Conducted in 25 countries among more than 7,600 children ages eight to 17, the survey focuses on how kids are treating one another online and whether parents are addressing online behaviors.
Globally, the survey found the following:
- Four in 10 children surveyed (ages 8 to 17) say they have experienced what adults might consider online bullying.
- Twenty-four percent of children surveyed say they have done something parents would consider online bullying.
- Five percent of parents engage with their children’s school about online bullying, according to the children surveyed.
“Kids need to know that they can turn to a trusted adult, such as a parent, caregiver or teacher, who will talk to them about all kinds of online safety concerns,” said Jacqueline Beauchere, director, Trustworthy Computing for Microsoft.

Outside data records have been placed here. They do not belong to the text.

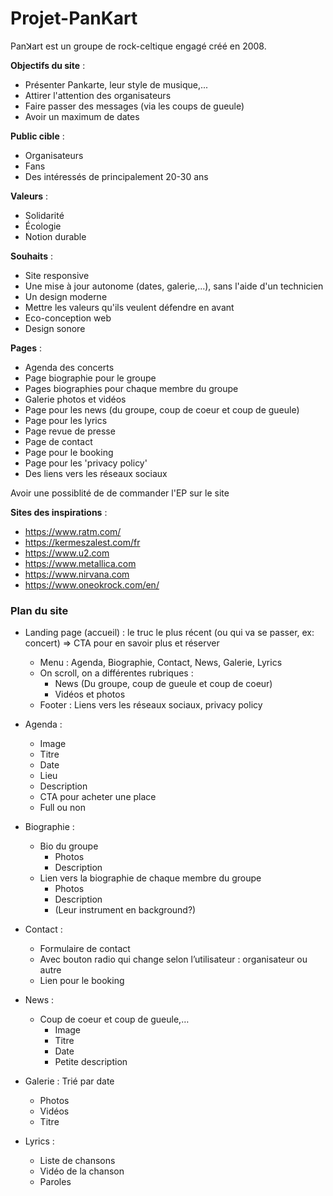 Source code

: # Projet-PanKart

Panꓘart est un groupe de rock-celtique engagé créé en 2008.

**Objectifs du site** : 
- Présenter Pankarte, leur style de musique,...
- Attirer l'attention des organisateurs
- Faire passer des messages (via les coups de gueule)
- Avoir un maximum de dates

**Public cible** : 
- Organisateurs
- Fans
- Des intéressés de principalement 20-30 ans 

**Valeurs** : 
- Solidarité
- Écologie
- Notion durable

**Souhaits** : 
- Site responsive
- Une mise à jour autonome (dates, galerie,...), sans l'aide d'un technicien
- Un design moderne
- Mettre les valeurs qu'ils veulent défendre en avant
- Eco-conception web
- Design sonore

**Pages** : 
- Agenda des concerts 
- Page biographie pour le groupe
- Pages biographies pour chaque membre du groupe
- Galerie photos et vidéos
- Page pour les news (du groupe, coup de coeur et coup de gueule)
- Page pour les lyrics
- Page revue de presse
- Page de contact
- Page pour le booking
- Page pour les 'privacy policy'
- Des liens vers les réseaux sociaux

Avoir une possiblité de de commander l'EP sur le site

**Sites des inspirations** :
- https://www.ratm.com/
- https://kermeszalest.com/fr
- https://www.u2.com
- https://www.metallica.com
- https://www.nirvana.com
- https://www.oneokrock.com/en/


### Plan du site

- Landing page (accueil) : le truc le plus récent (ou qui va se passer, ex: concert)
    => CTA pour en savoir plus et réserver
  - Menu : Agenda, Biographie, Contact, News, Galerie, Lyrics
  - On scroll, on a différentes rubriques :
    - News (Du groupe, coup de gueule et coup de coeur)
    - Vidéos et photos
  - Footer : Liens vers les réseaux sociaux, privacy policy
  
- Agenda : 
  - Image
  - Titre
  - Date
  - Lieu
  - Description
  - CTA pour acheter une place
  - Full ou non
- Biographie :
  - Bio du groupe
    - Photos
    - Description
  - Lien vers la biographie de chaque membre du groupe
    - Photos
    - Description
    - (Leur instrument en background?)
- Contact : 
  - Formulaire de contact
  - Avec bouton radio qui change selon l’utilisateur : organisateur ou autre
  - Lien pour le booking
- News : 
  - Coup de coeur et coup de gueule,…
    - Image
    - Titre
    - Date
    - Petite description
- Galerie : Trié par date
  - Photos 
  - Vidéos
  - Titre
- Lyrics :
    - Liste de chansons
    - Vidéo de la chanson
    - Paroles 
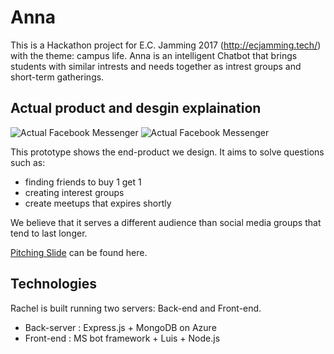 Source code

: # Anna
This is a Hackathon project for E.C. Jamming 2017 (http://ecjamming.tech/) with the theme: campus life. Anna is an intelligent Chatbot that brings students with similar intrests and needs together as intrest groups and short-term gatherings.

## Actual product and desgin explaination
![Actual Facebook Messenger](https://github.com/a2975667/cuteAnna/blob/master/document/1.png)
![Actual Facebook Messenger](https://github.com/a2975667/cuteAnna/blob/master/document/2.png)

This prototype shows the end-product we design. It aims to solve questions such as:
- finding friends to buy 1 get 1
- creating interest groups
- create meetups that expires shortly

We believe that it serves a different audience than social media groups that tend to last longer.

[Pitching Slide](https://github.com/a2975667/cuteAnna/blob/master/document/Anna.pdf) can be found here.

## Technologies
Rachel is built running two servers: Back-end and Front-end. 
- Back-server : Express.js + MongoDB on Azure
- Front-end : MS bot framework + Luis + Node.js


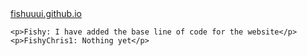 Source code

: <!DOCTYPE html>
<html>
  <body>
    <a href="https://fishuuui.github.io" target="_blank">fishuuui.github.io</a>

    <p>Fishy: I have added the base line of code for the website</p>
    <p>FishyChris1: Nothing yet</p>
  </body>
</html>

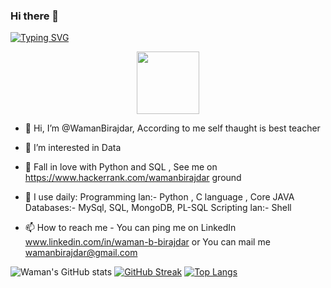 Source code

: ### Hi there 👋
[![Typing SVG](https://readme-typing-svg.demolab.com/?lines=I'm+Waman+Birajdar;Big+Data+and+ML+Engineer)](https://git.io/typing-svg)
<div id="header" align="center">
  <img src="https://media.giphy.com/media/M9gbBd9nbDrOTu1Mqx/giphy.gif" width="100"/>
</div> 



- 👋 Hi, I’m @WamanBirajdar, According to me self thaught is best teacher
- 👀 I’m interested in Data 
- 💞️ Fall in love with Python and SQL , See me on https://www.hackerrank.com/wamanbirajdar ground 
- 🌱 I use daily: 
      Programming lan:- Python , C language , Core JAVA
      Databases:-       MySql, SQL, MongoDB, PL-SQL
      Scripting lan:-   Shell
      
- 📫 How to reach me - You can ping me on 
      LinkedIn www.linkedin.com/in/waman-b-birajdar or 
      You can mail me wamanbirajdar@gmail.com


![Waman's GitHub stats](https://github-readme-stats.vercel.app/api?username=wamanbirajdar&theme=dark&show_icons=true)
[![GitHub Streak](https://streak-stats.demolab.com?user=wamanbirajdar&theme=highcontrast)](https://git.io/streak-stats)
[![Top Langs](https://github-readme-stats.vercel.app/api/top-langs/?username=wamanbirajdar&langs_count=8)]([https://github.com/anuraghazra/github-readme-stats](https://github.com/WamanBirajdar/WamanBirajdar/edit/main/README))
<!---
WamanBirajdar/WamanBirajdar is a ✨ special ✨ repository because its `README.md` (this file) appears on your GitHub profile.
You can click the Preview link to take a look at your changes.
--->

In conjunction with the survey results, Microsoft is also releasing two additional resources:
Stand Up To Online Bullying Quiz - This interactive online quiz can be easily downloaded onto an organization’s or school’s website as a teaching tool. It is designed to walk adults through a series of scenarios in which, upon answering, the quiz delivers immediate guidance on how to talk about, identify and respond to the range of online behaviors from online meanness to bullying and beyond.
Digital Citizenship in Action Toolkit. Kids mirror adult behavior — the good, the bad and the ugly. This interactive educational guide helps teach users how to foster responsible use of technology in today’s digital world.